According to CNN, Goldberg fell and hit his head while using a treadmill. He was found shortly thereafter, still alive. He was then transported to a hospital, where he was declared dead. Goldberg suffered from traumatic brain injury and hypovolemic shock, a condition tied to severe blood and fluid loss. [http://money.cnn.com/2015/05/04/technology/dave-goldberg-cause-of-death/index.html?iid=Lead]
The freakish accident actually isn’t that rare. Treadmills account for the majority of such exercise equipment injuries, according to Janessa M. Graves, a professor at the College of Nursing at Washington State University. In a study of 1,782 injury reports from 2007 to 2011, she found that “treadmill machines comprise 66% of injuries but constitute approximately only one-fourth the market share of such equipment.”

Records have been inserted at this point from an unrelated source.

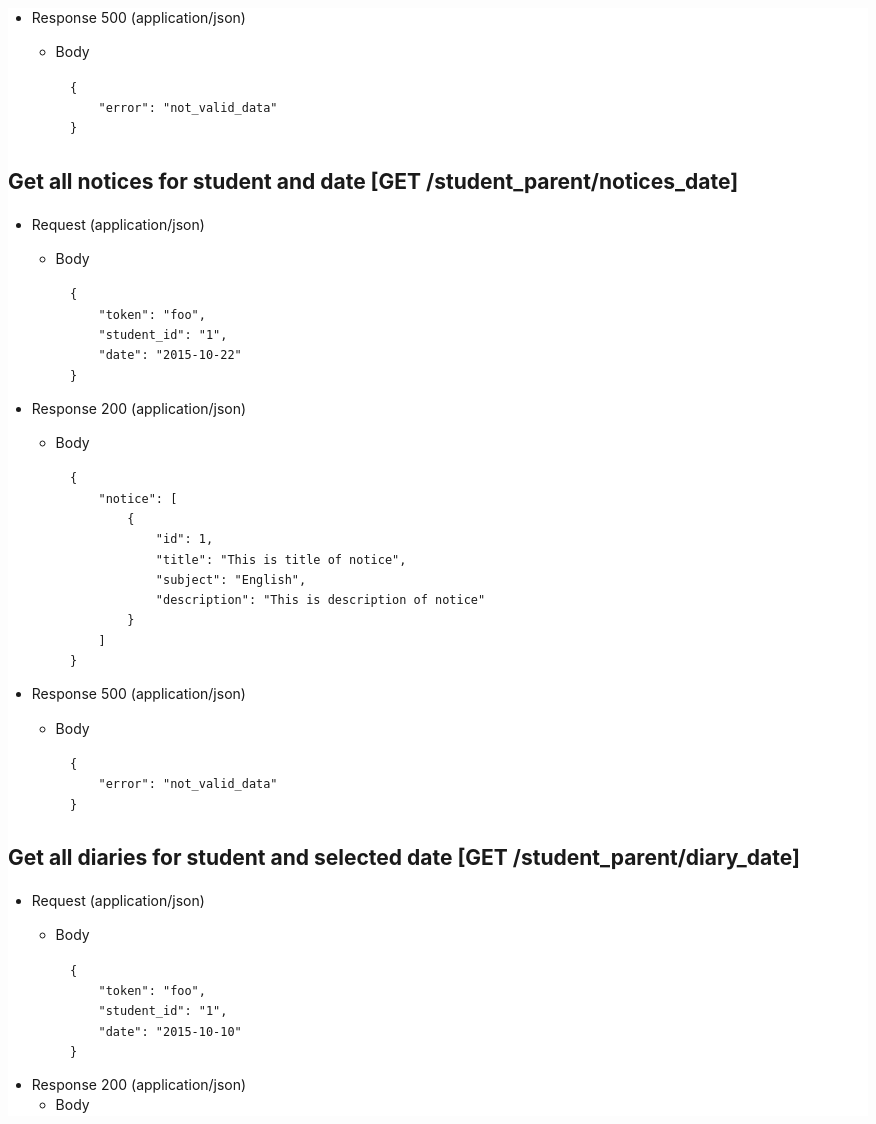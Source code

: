 + Response 500 (application/json)
    + Body

            {
                "error": "not_valid_data"
            }

## Get all notices for student and date [GET /student_parent/notices_date]


+ Request (application/json)
    + Body

            {
                "token": "foo",
                "student_id": "1",
                "date": "2015-10-22"
            }

+ Response 200 (application/json)
    + Body

            {
                "notice": [
                    {
                        "id": 1,
                        "title": "This is title of notice",
                        "subject": "English",
                        "description": "This is description of notice"
                    }
                ]
            }

+ Response 500 (application/json)
    + Body

            {
                "error": "not_valid_data"
            }

## Get all diaries for student and selected date [GET /student_parent/diary_date]


+ Request (application/json)
    + Body

            {
                "token": "foo",
                "student_id": "1",
                "date": "2015-10-10"
            }

+ Response 200 (application/json)
    + Body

Graves says she was shocked not only by the proportion of injuries caused by treadmills but also by the victims. “We were surprised by the number of pediatric injuries that we saw,” she says. “There was a pretty high incidence among kids, especially 0 to 4 years old, also 5 to 9 years old.” In many cases, kids turned on their parents’ treadmills, only to burn their hands on the fast-moving tracks or, worse, get their fingers caught in the powerful machines.
According to data from the National Electronic Injury Surveillance System (NEISS) [http://www.cpsc.gov/en/Safety-Education/Safety-Guides/General-Information/National-Electronic-Injury-Surveillance-System-NEISS/], roughly 19,000 people went to emergency rooms in 2009 because of treadmill injuries, including nearly 6,000 children.